The generally unhappy and irritated way that Skim lives her life is interrupted when her teacher Ms. Archer discovers Skim smoking behind the school. Ms. Archer immediately lights up too. Skim and Ms. Archer start to meet regularly in the beautiful wood grove behind the school. Skim becomes infatuated with Ms. Archer and they share a romantic kiss. There is no indication that the relationship goes further than that but after the kiss in the woods Ms. Archer immediately starts to keep her distance from Skim. The reason for this is pretty obvious. Skim is underage and it is clear that the school is getting a little suspicious of their relationship.
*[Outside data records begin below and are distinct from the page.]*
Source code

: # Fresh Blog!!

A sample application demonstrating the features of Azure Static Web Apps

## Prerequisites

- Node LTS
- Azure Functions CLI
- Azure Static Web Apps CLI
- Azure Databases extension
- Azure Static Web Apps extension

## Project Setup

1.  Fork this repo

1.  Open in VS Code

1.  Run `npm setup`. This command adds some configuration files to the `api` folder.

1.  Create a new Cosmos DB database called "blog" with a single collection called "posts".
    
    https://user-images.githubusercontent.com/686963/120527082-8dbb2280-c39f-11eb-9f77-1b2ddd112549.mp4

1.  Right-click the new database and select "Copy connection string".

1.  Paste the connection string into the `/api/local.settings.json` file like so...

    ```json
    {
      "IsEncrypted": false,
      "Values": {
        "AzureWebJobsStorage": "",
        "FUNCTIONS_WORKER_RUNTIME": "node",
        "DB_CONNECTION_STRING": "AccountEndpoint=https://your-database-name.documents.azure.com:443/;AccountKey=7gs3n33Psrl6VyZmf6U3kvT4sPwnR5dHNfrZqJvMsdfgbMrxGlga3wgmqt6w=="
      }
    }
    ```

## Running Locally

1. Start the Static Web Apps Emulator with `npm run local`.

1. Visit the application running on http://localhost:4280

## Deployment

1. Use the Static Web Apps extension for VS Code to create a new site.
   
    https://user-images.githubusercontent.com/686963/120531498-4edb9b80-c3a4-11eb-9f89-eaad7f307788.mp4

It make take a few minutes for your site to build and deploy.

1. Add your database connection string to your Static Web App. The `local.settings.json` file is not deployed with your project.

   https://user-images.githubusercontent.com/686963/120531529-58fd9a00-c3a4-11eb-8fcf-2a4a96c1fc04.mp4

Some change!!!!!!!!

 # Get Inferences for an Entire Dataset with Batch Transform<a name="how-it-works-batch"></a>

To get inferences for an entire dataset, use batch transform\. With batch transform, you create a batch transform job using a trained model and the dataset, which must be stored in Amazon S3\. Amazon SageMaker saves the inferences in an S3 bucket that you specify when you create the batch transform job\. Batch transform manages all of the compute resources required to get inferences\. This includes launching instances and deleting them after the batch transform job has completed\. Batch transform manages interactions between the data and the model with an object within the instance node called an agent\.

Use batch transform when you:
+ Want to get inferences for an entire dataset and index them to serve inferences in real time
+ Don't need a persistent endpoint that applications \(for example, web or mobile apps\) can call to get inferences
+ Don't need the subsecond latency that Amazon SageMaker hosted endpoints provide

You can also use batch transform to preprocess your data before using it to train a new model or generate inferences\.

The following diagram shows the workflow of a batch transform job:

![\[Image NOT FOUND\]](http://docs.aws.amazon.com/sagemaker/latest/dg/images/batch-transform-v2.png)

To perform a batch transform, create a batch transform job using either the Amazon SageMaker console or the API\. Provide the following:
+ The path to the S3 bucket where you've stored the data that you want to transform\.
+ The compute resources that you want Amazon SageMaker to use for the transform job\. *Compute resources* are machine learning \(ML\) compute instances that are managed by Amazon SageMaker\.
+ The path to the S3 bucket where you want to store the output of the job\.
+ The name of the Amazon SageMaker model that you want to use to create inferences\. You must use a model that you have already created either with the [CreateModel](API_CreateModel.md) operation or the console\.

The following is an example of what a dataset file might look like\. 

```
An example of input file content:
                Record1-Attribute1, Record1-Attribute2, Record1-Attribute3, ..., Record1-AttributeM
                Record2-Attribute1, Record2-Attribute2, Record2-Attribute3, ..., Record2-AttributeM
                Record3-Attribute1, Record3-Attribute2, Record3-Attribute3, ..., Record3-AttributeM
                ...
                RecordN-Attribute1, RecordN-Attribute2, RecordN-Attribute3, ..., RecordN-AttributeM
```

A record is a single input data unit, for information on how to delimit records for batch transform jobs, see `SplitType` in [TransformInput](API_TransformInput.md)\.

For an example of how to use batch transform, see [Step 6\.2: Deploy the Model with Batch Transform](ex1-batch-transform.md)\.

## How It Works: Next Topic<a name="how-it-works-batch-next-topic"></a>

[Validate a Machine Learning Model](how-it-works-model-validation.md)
A new teacher appears in Ms. Archer's class. A school therapist asks Skim questions. Ms. Archer disappears from school entirely and coolly dismisses Skim when Skim finds her house and asks to visit. When Skim gets her term paper back at the end of the semester, Ms. Archer's words keep their relationship at the teacher-student level. "I'm glad to see you have developed an appreciation for Romeo and Juliet, as your work here clearly demonstrates. Excellent work. -Ms. Archer" Skim is heartbroken.
"Skim" is a story with many layers, emphasized both by Mariko Tamaki's words and Jillian Tamaki's drawings. Jillian Tamaki imitates the 18th century okiyo-e Japanese woodblock style when she draws Skim, however Skim is no demure beauty delicately clutching a fan. If Chobunsai Eishi were to draw a grumpy unhappy schoolgirl whose loveliness is finally revealed, his painting would probably look like Jillian Tamaki's two-page illustration showing Skim and Ms. Archer's first (and last) kiss. No worries though, "Skim" does have a happy ending. "Skim" may not be the amazing masterpiece that "The One Summer" is but as a debut graphic novel it is fantastic. I thoroughly recommend this beautifully drawn, romantic, and endearing story.